Late last night I was called by AM New York’s Tim Herrera and asked some questions about the Knicks. Even though I’m not mentioned anywhere in his article, he does quote some other Knick bloggers:
The experts agree: It’s all about the chemistry.
“The team just doesn’t know who they are at this point,” said Tommy Dee of theknicksblog.com. “They’re not clicking game-in game-out. When they sort that out, they’ll do some damage.”
Wayne McDonnell, sports management professor at NYU, agreed, adding, “When you make a move of this magnitude in such a short period of time, chemistry is key.”
Seth Rosenthal of Knicks blog postingandtoasting.com said expectations after the trade were unrealistically high.
“You can’t expect a guy who spent seven years at another team with another style to mesh with another star scorer and immediately figure things out,” he said.
But don’t panic, Dee said. “They’re still gonna be a tough team to deal with in the first round of the playoffs,” he said.
If you’ve been following my blog since the trade, you can see why my remarks didn’t make print. Either he didn’t understand what I was saying over the phone, or he doesn’t consider me an expert. Nonetheless I don’t think it’s all about chemistry, rather it’s all about the roster.
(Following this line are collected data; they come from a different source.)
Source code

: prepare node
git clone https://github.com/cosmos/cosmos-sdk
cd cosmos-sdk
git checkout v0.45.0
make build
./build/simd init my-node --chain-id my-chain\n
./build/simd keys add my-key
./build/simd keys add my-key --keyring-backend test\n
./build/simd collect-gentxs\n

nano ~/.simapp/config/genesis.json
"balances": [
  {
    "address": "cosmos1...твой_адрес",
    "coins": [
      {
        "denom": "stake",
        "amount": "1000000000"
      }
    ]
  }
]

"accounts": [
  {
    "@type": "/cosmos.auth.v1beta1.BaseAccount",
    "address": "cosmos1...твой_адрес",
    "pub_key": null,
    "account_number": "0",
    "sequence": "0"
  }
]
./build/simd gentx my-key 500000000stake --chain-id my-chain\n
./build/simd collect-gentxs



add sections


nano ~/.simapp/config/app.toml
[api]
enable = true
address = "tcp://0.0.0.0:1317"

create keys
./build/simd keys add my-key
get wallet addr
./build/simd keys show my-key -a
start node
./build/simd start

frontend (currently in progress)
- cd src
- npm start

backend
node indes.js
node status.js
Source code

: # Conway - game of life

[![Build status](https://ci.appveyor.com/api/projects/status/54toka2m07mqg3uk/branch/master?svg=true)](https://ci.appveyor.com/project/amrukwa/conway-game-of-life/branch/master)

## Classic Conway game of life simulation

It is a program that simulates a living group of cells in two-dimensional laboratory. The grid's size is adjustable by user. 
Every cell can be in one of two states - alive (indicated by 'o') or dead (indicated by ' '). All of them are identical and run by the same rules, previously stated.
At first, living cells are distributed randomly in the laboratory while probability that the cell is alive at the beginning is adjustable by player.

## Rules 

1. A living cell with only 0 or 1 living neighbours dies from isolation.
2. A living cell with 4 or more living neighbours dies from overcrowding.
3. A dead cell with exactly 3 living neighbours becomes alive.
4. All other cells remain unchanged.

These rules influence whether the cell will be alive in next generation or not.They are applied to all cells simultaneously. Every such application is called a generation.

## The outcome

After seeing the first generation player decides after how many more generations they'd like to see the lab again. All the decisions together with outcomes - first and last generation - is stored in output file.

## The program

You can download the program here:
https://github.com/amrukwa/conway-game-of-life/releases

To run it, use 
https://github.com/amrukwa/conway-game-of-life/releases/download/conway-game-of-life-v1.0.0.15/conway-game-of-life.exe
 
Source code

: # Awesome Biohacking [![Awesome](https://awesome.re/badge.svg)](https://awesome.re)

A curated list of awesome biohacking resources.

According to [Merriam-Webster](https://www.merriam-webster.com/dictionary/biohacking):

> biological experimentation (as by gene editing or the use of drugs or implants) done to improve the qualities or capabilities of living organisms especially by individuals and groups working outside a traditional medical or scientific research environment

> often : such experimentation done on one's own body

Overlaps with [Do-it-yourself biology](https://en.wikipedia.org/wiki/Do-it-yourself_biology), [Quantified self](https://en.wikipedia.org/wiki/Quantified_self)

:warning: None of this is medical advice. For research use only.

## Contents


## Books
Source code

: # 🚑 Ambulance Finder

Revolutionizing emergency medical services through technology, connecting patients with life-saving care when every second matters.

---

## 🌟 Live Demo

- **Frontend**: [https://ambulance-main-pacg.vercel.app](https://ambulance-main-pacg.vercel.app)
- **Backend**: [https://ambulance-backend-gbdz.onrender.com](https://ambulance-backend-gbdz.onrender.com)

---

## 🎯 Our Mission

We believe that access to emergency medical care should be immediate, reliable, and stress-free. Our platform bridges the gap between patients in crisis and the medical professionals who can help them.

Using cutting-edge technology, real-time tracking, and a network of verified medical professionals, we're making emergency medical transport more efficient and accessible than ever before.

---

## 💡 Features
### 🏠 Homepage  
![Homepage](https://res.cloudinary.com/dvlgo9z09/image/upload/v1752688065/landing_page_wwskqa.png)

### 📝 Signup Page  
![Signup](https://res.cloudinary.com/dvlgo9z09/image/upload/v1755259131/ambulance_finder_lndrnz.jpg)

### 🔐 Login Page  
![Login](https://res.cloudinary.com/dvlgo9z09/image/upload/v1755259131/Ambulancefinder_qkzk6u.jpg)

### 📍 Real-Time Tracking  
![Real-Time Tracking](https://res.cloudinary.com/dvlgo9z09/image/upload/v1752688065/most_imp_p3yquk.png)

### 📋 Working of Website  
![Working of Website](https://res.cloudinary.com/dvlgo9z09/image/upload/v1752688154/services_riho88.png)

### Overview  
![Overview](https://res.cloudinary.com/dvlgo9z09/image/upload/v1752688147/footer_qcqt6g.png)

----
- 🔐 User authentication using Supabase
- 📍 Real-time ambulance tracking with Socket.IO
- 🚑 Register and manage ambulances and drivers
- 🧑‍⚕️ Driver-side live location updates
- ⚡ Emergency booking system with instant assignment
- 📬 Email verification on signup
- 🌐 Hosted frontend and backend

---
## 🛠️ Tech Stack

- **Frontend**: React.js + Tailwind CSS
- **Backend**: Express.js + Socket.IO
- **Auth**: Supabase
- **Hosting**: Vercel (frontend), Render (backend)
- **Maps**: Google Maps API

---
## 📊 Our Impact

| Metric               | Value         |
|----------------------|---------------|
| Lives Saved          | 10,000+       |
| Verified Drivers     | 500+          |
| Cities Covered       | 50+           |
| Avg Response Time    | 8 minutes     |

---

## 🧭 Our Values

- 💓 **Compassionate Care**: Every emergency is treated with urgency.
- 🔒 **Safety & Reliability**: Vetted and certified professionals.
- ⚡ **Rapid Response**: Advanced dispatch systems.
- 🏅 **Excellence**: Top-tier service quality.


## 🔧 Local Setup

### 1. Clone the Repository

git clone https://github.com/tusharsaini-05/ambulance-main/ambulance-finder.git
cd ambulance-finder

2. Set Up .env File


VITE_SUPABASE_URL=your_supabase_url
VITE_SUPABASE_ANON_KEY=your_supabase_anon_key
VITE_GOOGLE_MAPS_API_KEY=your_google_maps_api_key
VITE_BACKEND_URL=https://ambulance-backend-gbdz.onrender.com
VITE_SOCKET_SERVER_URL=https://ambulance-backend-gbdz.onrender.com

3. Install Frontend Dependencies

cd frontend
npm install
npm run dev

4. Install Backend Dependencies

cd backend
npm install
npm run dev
New York has a couple of holes in their roster. The first is a big man that could defend the paint and rebound with a modicum of outside shooting to keep the lane free. In other words, they need someone to compliment Amar’e Stoudemire. Turiaf has been useful in stretches, but his rebounding is subpar, and his body doesn’t seem to be up to the task of more than 20 minutes per game. Considering that the Knicks best rebounder, Landry Fields, has seen his court time diminish recently (less than 32 minutes in 7 of the last 8 games), glasswork has been a glaring weakness. D’Antoni tried to address it by starting Sheldon Williams. Despite being only 6-9, Williams is a good rebounder and decent defender. Although he was active on the glass, Sheldon missed an open 12 foot jumper and a contested layup. Unfortunately the Bucks teed off on New York to the tune of 32-9 first quarter, and Williams was yanked just 6 minutes into the game. Hence, I’m not sure if D’Antoni will give Sheldon another try.
The second big need is a true point guard that fits D’Antoni’s system. This year the Knicks have used five point guards. Felton could run the offense, but his shooting was woeful and his defense was worse than advertised. Toney Douglas is a fine defender, but he struggles distributing the ball and he’s a streaky shooter. Chauncey Billups can score efficiently, but at his age (34 yrs old) has trouble staying in front of quicker guards. Roger Mason’s shot is starting to fall, but he makes Billups look like Jason Kidd on defense. Finally Anthony Carter can defend, and that’s about it. Billups is obviously the best of this group, but New York needs a competent backup who can eat major minutes or spot start when Chauncey gets hurt.
The third thing New York lacks is a swingman defender. Chandler and Gallinari were both underrated defenders, and I’d rate the pair above average. However with the duo taking their talents to the Queen City of the Plains, the Knicks are hurting for a guard-forward that can clamp down on an opponent. Witness yesterday’s game when Carlos Delfino dropped 30 points on just 13 shots. Unfortunately there is no one in the rotation that could fit this role, and apparently the bench guys aren’t good enough (or trying hard enough in practice) to see court time.
In any case these aren’t chemistry problems. No amount of practice or game cohesion will fix these issues, because there are fundamental flaws in the roster. In the Carmelo Anthony trade, the Knicks traded away its depth and became more top heavy. New York saw three of their top minute-getters depart, and only received two starters in return. None of the other players the Knicks received are in the rotation. The team was built around the players they had in the offseason, and wasn’t meant to compliment the duo of Amar’e & ‘Melo. Since the trade the Knicks bench is an amalgamation of what other teams were willing to jettison, and what other teams deemed unworthy as filler.
Yesterday I was asked if New Yorkers were too optimistic about the team’s chances in the playoffs. I said that depended on the expectations. If they expected the team to a game or two in the first round, then they were being perfectly reasonable. Anything beyond that is hopeful optimism, because New York doesn’t have the horses to take them into the second round. Knick fans will have to wait until the summer and trust in Donnie Walsh to address the team’s needs.